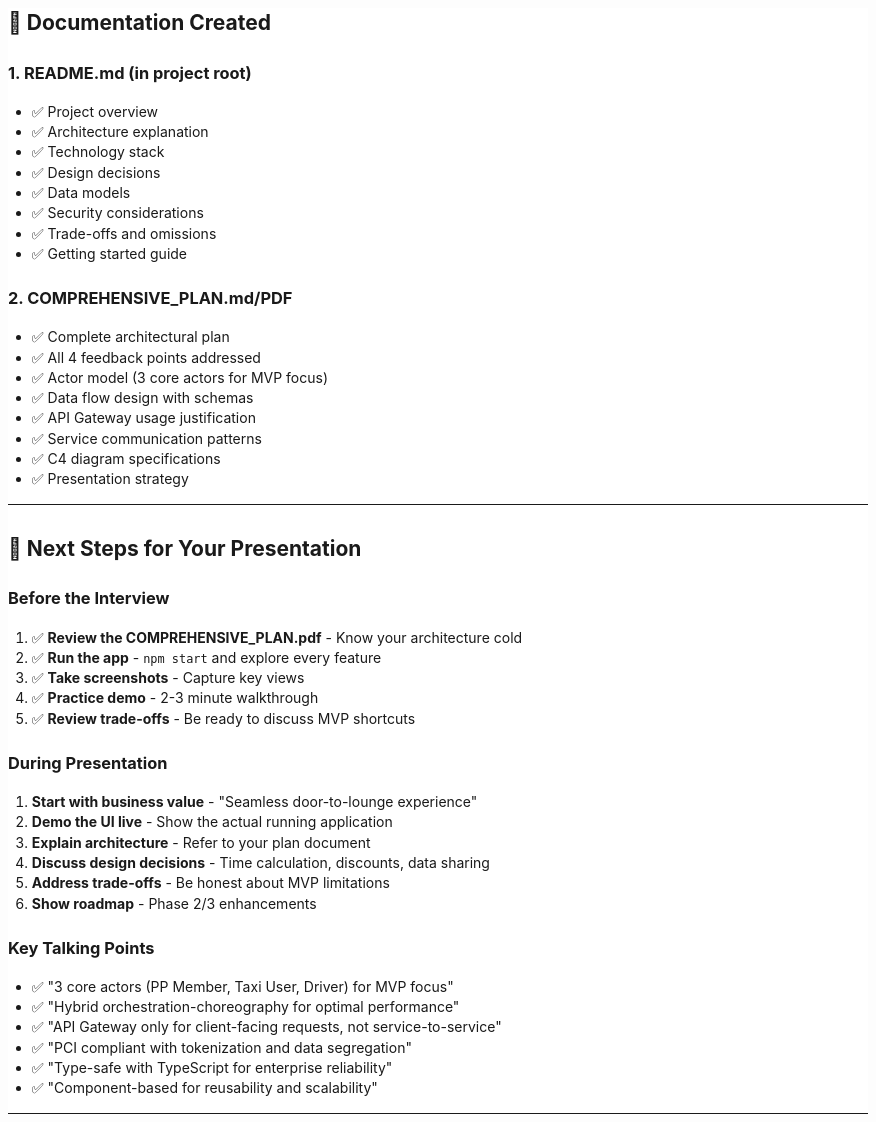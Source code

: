 
## 📝 Documentation Created

### 1. README.md (in project root)
- ✅ Project overview
- ✅ Architecture explanation
- ✅ Technology stack
- ✅ Design decisions
- ✅ Data models
- ✅ Security considerations
- ✅ Trade-offs and omissions
- ✅ Getting started guide

### 2. COMPREHENSIVE_PLAN.md/PDF
- ✅ Complete architectural plan
- ✅ All 4 feedback points addressed
- ✅ Actor model (3 core actors for MVP focus)
- ✅ Data flow design with schemas
- ✅ API Gateway usage justification
- ✅ Service communication patterns
- ✅ C4 diagram specifications
- ✅ Presentation strategy

---

## 🎯 Next Steps for Your Presentation

### Before the Interview
1. ✅ **Review the COMPREHENSIVE_PLAN.pdf** - Know your architecture cold
2. ✅ **Run the app** - `npm start` and explore every feature
3. ✅ **Take screenshots** - Capture key views
4. ✅ **Practice demo** - 2-3 minute walkthrough
5. ✅ **Review trade-offs** - Be ready to discuss MVP shortcuts

### During Presentation
1. **Start with business value** - "Seamless door-to-lounge experience"
2. **Demo the UI live** - Show the actual running application
3. **Explain architecture** - Refer to your plan document
4. **Discuss design decisions** - Time calculation, discounts, data sharing
5. **Address trade-offs** - Be honest about MVP limitations
6. **Show roadmap** - Phase 2/3 enhancements

### Key Talking Points
- ✅ "3 core actors (PP Member, Taxi User, Driver) for MVP focus"
- ✅ "Hybrid orchestration-choreography for optimal performance"
- ✅ "API Gateway only for client-facing requests, not service-to-service"
- ✅ "PCI compliant with tokenization and data segregation"
- ✅ "Type-safe with TypeScript for enterprise reliability"
- ✅ "Component-based for reusability and scalability"

---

**What you have to do**
The required result is an exact repetition of the lines from the one containing "### Before the Interview" through the last line of the data.

**Completed exercise**
### Before the Interview
1. ✅ **Review the COMPREHENSIVE_PLAN.pdf** - Know your architecture cold
2. ✅ **Run the app** - `npm start` and explore every feature
3. ✅ **Take screenshots** - Capture key views
4. ✅ **Practice demo** - 2-3 minute walkthrough
5. ✅ **Review trade-offs** - Be ready to discuss MVP shortcuts

### During Presentation
1. **Start with business value** - "Seamless door-to-lounge experience"
2. **Demo the UI live** - Show the actual running application
3. **Explain architecture** - Refer to your plan document
4. **Discuss design decisions** - Time calculation, discounts, data sharing
5. **Address trade-offs** - Be honest about MVP limitations
6. **Show roadmap** - Phase 2/3 enhancements

### Key Talking Points
- ✅ "3 core actors (PP Member, Taxi User, Driver) for MVP focus"
- ✅ "Hybrid orchestration-choreography for optimal performance"
- ✅ "API Gateway only for client-facing requests, not service-to-service"
- ✅ "PCI compliant with tokenization and data segregation"
- ✅ "Type-safe with TypeScript for enterprise reliability"
- ✅ "Component-based for reusability and scalability"

---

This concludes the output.